The US battery manufacturer A123 Systems Inc. has developed lithium-ion cells that it says could eliminate the need for costly cooling systems in electric cars.
The Nanophosphate EXT cell chemistry is said to be more stable than previous versions of lithium-ion systems. If the battery does what A123 Systems claims, it could affect the electric car market, because cooling systems add significant cost to electric vehicle battery packs.
"With this chemistry, it's possible to reduce or completely eliminate the cooling system, depending on the vehicle," Andy Chu, vice president of marketing and communications for A123 Systems, told us. "In a hybrid with a high-power battery, you might only reduce the size of the thermal management system.

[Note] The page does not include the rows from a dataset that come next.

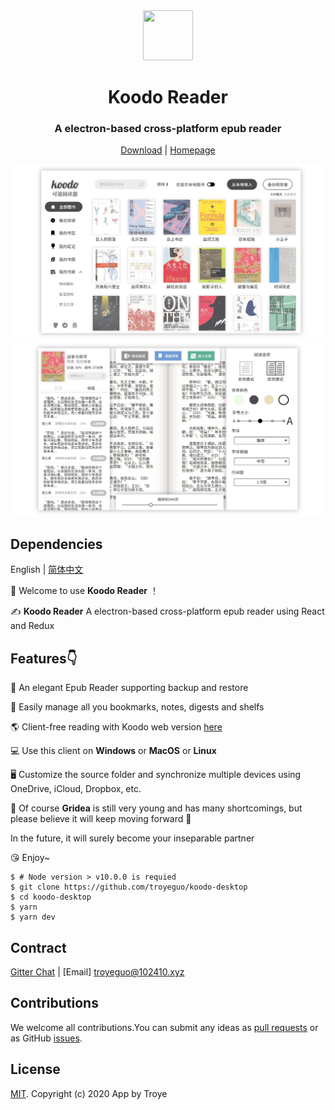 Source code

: <div align="center">
  <a href="https://gridea.dev">
    <img src="assets/icon.ico"  width="80px" height="80px">
  </a>
  <h1 align="center">
    Koodo Reader
  </h1>
  <h3 align="center">
    A electron-based cross-platform epub reader
  </h3>

[Download](https://github.com/troyeguo/koodo-desktop/releases) | [Homepage](http://koodo.102410.xyz/)

  <!-- <a href="https://github.com/getgridea/gridea/releases/latest">
    <img src="https://img.shields.io/github/release/getgridea/gridea.svg?style=flat-square" alt="">
  </a>

  <a href="https://github.com/getgridea/gridea/blob/master/LICENSE">
    <img src="https://img.shields.io/github/license/getgridea/gridea.svg?style=flat-square" alt="">
  </a>
  
  <a href="https://github.com/getgridea/gridea/releases/latest">
    <img alt="GitHub All Releases" src="https://img.shields.io/github/downloads/getgridea/gridea/total.svg?color=%2312b886&style=flat-square">
  </a> -->

</div>

<div align="center">
  <img src="/screenshot/manager.jpg" >
</div>
<div align="center">
  <img src="/screenshot/reader.jpg" >
</div>

## Dependencies

English | [简体中文](https://github.com/troyeguo/koodo-desktop/blob/master/README-zh_CN.md)

<!-- **[CHANGELOG](https://github.com/getgridea/gridea/blob/master/CHANGELOG.md)** -->

👏 Welcome to use **Koodo Reader** ！

✍️ **Koodo Reader** A electron-based cross-platform epub reader using React and Redux

## Features👇

📝 An elegant Epub Reader supporting backup and restore

🌉 Easily manage all you bookmarks, notes, digests and shelfs

🌎 Client-free reading with Koodo web version [here](http://reader.102410.xyz)

💻 Use this client on **Windows** or **MacOS** or **Linux**

🖥 Customize the source folder and synchronize multiple devices using OneDrive, iCloud, Dropbox, etc.

🌱 Of course **Gridea** is still very young and has many shortcomings, but please believe it will keep moving forward 🏃

In the future, it will surely become your inseparable partner

😘 Enjoy~

<!-- ## Development

If you want to contribute code, please check the [Contribution Guide](https://github.com/getgridea/gridea/wiki/%E8%B4%A1%E7%8C%AE%E6%8C%87%E5%8D%97) in advance. -->

```shell
$ # Node version > v10.0.0 is requied
$ git clone https://github.com/troyeguo/koodo-desktop
$ cd koodo-desktop
$ yarn
$ yarn dev
```

## Contract

[Gitter Chat](https://gitter.im/koodo-reader/community?utm_source=share-link&utm_medium=link&utm_campaign=share-link) | [Email] troyeguo@102410.xyz

<!-- ## Example Screenshots

<div align="center">
  <img src="./files/themes.png">
</div> -->

## Contributions

We welcome all contributions.You can submit any ideas as [pull requests](https://github.com/troyeguo/koodo-desktop/pulls) or as GitHub [issues](https://github.com/troyeguo/koodo-desktop/issues).

<!-- ## Donation -->

<div>
  <!-- <img src="./files/wechat.png" width="240px"> -->
</div>

## License

[MIT](https://github.com/troyeguo/koodo-desktop/blob/master/LICENSE). Copyright (c) 2020 App by Troye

But with an electric vehicle, which doesn't generate as much heat, it's possible to eliminate the thermal management altogether."
A123 Systems says its Nanophosphate EXT chemistry could be employed in large prismatic cells, like those used in electric cars, and in smaller cylindrical batteries.
(Source: A123 Systems)
Chu said the Nanophosphate EXT also offers the opportunity for automakers to boost a vehicle's battery life by a factor of two or even three. "Either you get the life benefits or you reduce the size of the thermal management system."
A123 says the new battery cell offers those advantages because its chemistry is more stable than the company's earlier version, known simply as Nanophosphate. In addition to the improved chemistry, A123's engineers used new components -- electrode and separator materials -- to bring about the change. The chemistry will be applicable to large-style prismatic cells, such as those used in electric cars and hybrids, as well as smaller cylindrical cells. The batteries are expected to reach the market in 2013.